Data shown below:

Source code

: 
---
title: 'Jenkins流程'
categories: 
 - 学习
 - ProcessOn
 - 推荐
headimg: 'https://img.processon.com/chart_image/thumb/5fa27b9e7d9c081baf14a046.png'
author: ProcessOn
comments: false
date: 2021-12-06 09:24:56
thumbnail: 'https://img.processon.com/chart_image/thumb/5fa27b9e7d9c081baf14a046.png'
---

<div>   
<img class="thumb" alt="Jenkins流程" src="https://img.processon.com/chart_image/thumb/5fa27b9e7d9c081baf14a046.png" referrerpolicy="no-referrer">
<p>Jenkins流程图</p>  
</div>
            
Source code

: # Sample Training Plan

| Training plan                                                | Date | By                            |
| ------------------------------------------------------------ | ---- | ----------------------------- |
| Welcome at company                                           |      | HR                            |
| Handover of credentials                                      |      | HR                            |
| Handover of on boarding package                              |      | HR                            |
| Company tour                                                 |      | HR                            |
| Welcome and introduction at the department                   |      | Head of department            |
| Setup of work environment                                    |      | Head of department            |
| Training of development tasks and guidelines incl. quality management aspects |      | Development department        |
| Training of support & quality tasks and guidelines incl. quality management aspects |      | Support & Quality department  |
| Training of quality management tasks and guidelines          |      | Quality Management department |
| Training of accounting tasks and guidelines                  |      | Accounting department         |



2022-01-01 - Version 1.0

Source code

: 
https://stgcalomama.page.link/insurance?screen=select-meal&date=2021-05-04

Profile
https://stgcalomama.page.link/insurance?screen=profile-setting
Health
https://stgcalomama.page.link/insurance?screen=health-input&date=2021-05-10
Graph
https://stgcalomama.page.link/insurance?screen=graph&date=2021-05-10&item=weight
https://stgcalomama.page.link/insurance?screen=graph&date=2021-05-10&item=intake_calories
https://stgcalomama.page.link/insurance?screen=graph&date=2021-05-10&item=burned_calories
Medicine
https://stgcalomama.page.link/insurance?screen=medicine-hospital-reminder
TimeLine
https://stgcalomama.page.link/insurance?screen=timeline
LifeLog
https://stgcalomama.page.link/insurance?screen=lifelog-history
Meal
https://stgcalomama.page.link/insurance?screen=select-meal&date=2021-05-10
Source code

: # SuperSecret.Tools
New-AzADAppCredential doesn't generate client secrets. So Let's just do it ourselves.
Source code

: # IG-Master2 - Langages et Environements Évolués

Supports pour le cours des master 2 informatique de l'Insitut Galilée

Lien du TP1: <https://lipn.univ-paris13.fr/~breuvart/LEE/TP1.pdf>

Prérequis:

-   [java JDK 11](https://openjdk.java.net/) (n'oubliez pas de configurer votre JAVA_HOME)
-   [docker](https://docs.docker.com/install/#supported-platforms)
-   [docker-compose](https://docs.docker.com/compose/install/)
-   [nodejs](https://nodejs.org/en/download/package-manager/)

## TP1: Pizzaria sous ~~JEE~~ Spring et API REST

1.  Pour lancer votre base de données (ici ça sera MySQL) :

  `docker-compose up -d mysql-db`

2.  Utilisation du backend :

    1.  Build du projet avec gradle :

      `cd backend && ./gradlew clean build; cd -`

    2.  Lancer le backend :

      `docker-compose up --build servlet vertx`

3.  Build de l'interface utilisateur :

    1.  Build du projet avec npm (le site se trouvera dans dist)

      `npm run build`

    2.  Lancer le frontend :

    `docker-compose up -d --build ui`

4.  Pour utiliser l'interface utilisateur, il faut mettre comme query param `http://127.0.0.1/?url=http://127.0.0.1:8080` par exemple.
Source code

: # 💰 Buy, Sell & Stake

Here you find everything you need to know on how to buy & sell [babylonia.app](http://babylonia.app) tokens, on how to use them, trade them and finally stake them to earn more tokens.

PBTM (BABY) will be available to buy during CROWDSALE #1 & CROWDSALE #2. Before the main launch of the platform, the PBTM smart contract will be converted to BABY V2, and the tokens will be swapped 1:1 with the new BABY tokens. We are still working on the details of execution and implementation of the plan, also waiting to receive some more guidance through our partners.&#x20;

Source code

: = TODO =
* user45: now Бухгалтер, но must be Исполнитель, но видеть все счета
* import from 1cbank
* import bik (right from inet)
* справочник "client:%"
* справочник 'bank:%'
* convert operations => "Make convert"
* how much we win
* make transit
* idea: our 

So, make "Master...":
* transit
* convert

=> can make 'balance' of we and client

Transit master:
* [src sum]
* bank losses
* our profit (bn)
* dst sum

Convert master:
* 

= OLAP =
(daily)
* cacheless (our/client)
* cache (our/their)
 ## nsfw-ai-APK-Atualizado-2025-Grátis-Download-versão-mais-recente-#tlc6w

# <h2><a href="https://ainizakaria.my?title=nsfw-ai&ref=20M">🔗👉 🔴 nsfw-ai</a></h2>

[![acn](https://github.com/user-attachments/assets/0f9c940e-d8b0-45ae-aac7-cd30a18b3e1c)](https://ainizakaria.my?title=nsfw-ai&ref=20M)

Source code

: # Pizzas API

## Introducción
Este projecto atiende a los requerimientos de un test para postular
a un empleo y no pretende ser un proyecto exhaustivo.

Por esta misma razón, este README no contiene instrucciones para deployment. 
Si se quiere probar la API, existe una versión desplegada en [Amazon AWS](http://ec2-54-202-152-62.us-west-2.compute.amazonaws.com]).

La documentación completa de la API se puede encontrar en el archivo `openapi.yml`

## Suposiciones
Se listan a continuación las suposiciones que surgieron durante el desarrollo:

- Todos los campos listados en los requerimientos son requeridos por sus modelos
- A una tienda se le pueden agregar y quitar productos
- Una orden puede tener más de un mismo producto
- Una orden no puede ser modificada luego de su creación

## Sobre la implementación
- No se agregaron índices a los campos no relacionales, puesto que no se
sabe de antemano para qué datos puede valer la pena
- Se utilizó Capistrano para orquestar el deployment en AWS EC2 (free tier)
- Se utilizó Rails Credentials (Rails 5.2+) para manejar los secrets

End of Data shown.

*Task requirements*: Each line of the listing should be reproduced without any alteration.

*Exercise output*:
Source code

: 
---
title: 'Jenkins流程'
categories: 
 - 学习
 - ProcessOn
 - 推荐
headimg: 'https://img.processon.com/chart_image/thumb/5fa27b9e7d9c081baf14a046.png'
author: ProcessOn
comments: false
date: 2021-12-06 09:24:56
thumbnail: 'https://img.processon.com/chart_image/thumb/5fa27b9e7d9c081baf14a046.png'
---

<div>   
<img class="thumb" alt="Jenkins流程" src="https://img.processon.com/chart_image/thumb/5fa27b9e7d9c081baf14a046.png" referrerpolicy="no-referrer">
<p>Jenkins流程图</p>  
</div>
            
Source code

: # Sample Training Plan

| Training plan                                                | Date | By                            |
| ------------------------------------------------------------ | ---- | ----------------------------- |
| Welcome at company                                           |      | HR                            |
| Handover of credentials                                      |      | HR                            |
| Handover of on boarding package                              |      | HR                            |
| Company tour                                                 |      | HR                            |
| Welcome and introduction at the department                   |      | Head of department            |
| Setup of work environment                                    |      | Head of department            |
| Training of development tasks and guidelines incl. quality management aspects |      | Development department        |
| Training of support & quality tasks and guidelines incl. quality management aspects |      | Support & Quality department  |
| Training of quality management tasks and guidelines          |      | Quality Management department |
| Training of accounting tasks and guidelines                  |      | Accounting department         |



2022-01-01 - Version 1.0

Source code

: 
https://stgcalomama.page.link/insurance?screen=select-meal&date=2021-05-04

Profile
https://stgcalomama.page.link/insurance?screen=profile-setting
Health
https://stgcalomama.page.link/insurance?screen=health-input&date=2021-05-10
Graph
https://stgcalomama.page.link/insurance?screen=graph&date=2021-05-10&item=weight
https://stgcalomama.page.link/insurance?screen=graph&date=2021-05-10&item=intake_calories
https://stgcalomama.page.link/insurance?screen=graph&date=2021-05-10&item=burned_calories
Medicine
https://stgcalomama.page.link/insurance?screen=medicine-hospital-reminder
TimeLine
https://stgcalomama.page.link/insurance?screen=timeline
LifeLog
https://stgcalomama.page.link/insurance?screen=lifelog-history
Meal
https://stgcalomama.page.link/insurance?screen=select-meal&date=2021-05-10
Source code

: # SuperSecret.Tools
New-AzADAppCredential doesn't generate client secrets. So Let's just do it ourselves.
Source code

: # IG-Master2 - Langages et Environements Évolués

Supports pour le cours des master 2 informatique de l'Insitut Galilée

Lien du TP1: <https://lipn.univ-paris13.fr/~breuvart/LEE/TP1.pdf>

Prérequis:

-   [java JDK 11](https://openjdk.java.net/) (n'oubliez pas de configurer votre JAVA_HOME)
-   [docker](https://docs.docker.com/install/#supported-platforms)
-   [docker-compose](https://docs.docker.com/compose/install/)
-   [nodejs](https://nodejs.org/en/download/package-manager/)

## TP1: Pizzaria sous ~~JEE~~ Spring et API REST

1.  Pour lancer votre base de données (ici ça sera MySQL) :

  `docker-compose up -d mysql-db`

2.  Utilisation du backend :

    1.  Build du projet avec gradle :

      `cd backend && ./gradlew clean build; cd -`

    2.  Lancer le backend :

      `docker-compose up --build servlet vertx`

3.  Build de l'interface utilisateur :

    1.  Build du projet avec npm (le site se trouvera dans dist)

      `npm run build`

    2.  Lancer le frontend :

    `docker-compose up -d --build ui`

4.  Pour utiliser l'interface utilisateur, il faut mettre comme query param `http://127.0.0.1/?url=http://127.0.0.1:8080` par exemple.
Source code

: # 💰 Buy, Sell & Stake

Here you find everything you need to know on how to buy & sell [babylonia.app](http://babylonia.app) tokens, on how to use them, trade them and finally stake them to earn more tokens.

PBTM (BABY) will be available to buy during CROWDSALE #1 & CROWDSALE #2. Before the main launch of the platform, the PBTM smart contract will be converted to BABY V2, and the tokens will be swapped 1:1 with the new BABY tokens. We are still working on the details of execution and implementation of the plan, also waiting to receive some more guidance through our partners.&#x20;

Source code

: = TODO =
* user45: now Бухгалтер, но must be Исполнитель, но видеть все счета
* import from 1cbank
* import bik (right from inet)
* справочник "client:%"
* справочник 'bank:%'
* convert operations => "Make convert"
* how much we win
* make transit
* idea: our 

So, make "Master...":
* transit
* convert

=> can make 'balance' of we and client

Transit master:
* [src sum]
* bank losses
* our profit (bn)
* dst sum

Convert master:
* 

= OLAP =
(daily)
* cacheless (our/client)
* cache (our/their)
 ## nsfw-ai-APK-Atualizado-2025-Grátis-Download-versão-mais-recente-#tlc6w

# <h2><a href="https://ainizakaria.my?title=nsfw-ai&ref=20M">🔗👉 🔴 nsfw-ai</a></h2>

[![acn](https://github.com/user-attachments/assets/0f9c940e-d8b0-45ae-aac7-cd30a18b3e1c)](https://ainizakaria.my?title=nsfw-ai&ref=20M)

Source code

: # Pizzas API

## Introducción
Este projecto atiende a los requerimientos de un test para postular
a un empleo y no pretende ser un proyecto exhaustivo.

Por esta misma razón, este README no contiene instrucciones para deployment. 
Si se quiere probar la API, existe una versión desplegada en [Amazon AWS](http://ec2-54-202-152-62.us-west-2.compute.amazonaws.com]).

La documentación completa de la API se puede encontrar en el archivo `openapi.yml`

## Suposiciones
Se listan a continuación las suposiciones que surgieron durante el desarrollo:

- Todos los campos listados en los requerimientos son requeridos por sus modelos
- A una tienda se le pueden agregar y quitar productos
- Una orden puede tener más de un mismo producto
- Una orden no puede ser modificada luego de su creación

## Sobre la implementación
- No se agregaron índices a los campos no relacionales, puesto que no se
sabe de antemano para qué datos puede valer la pena
- Se utilizó Capistrano para orquestar el deployment en AWS EC2 (free tier)
- Se utilizó Rails Credentials (Rails 5.2+) para manejar los secrets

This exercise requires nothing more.